▸ **Problem to solve**
Could you copy out all the lines in the material below where the word "Verify" occurs?

================================

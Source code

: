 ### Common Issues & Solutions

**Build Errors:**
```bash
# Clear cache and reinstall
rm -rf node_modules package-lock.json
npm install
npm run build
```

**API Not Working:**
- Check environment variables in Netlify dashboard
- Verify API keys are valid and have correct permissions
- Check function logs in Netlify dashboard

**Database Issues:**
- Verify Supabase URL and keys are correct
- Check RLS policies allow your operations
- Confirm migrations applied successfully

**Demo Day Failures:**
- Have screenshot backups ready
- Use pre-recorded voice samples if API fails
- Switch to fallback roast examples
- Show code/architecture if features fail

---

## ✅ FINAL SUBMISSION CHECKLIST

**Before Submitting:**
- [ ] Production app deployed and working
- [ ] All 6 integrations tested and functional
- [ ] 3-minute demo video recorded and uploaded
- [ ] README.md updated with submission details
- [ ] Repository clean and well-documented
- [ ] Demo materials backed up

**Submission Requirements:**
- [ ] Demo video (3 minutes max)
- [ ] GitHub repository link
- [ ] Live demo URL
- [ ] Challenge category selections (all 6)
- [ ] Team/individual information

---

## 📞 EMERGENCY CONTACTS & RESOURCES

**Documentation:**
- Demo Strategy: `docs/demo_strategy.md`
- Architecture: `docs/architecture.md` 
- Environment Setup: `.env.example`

================================

▸ **Solution to this exercise**
- Verify API keys are valid and have correct permissions
- Verify Supabase URL and keys are correct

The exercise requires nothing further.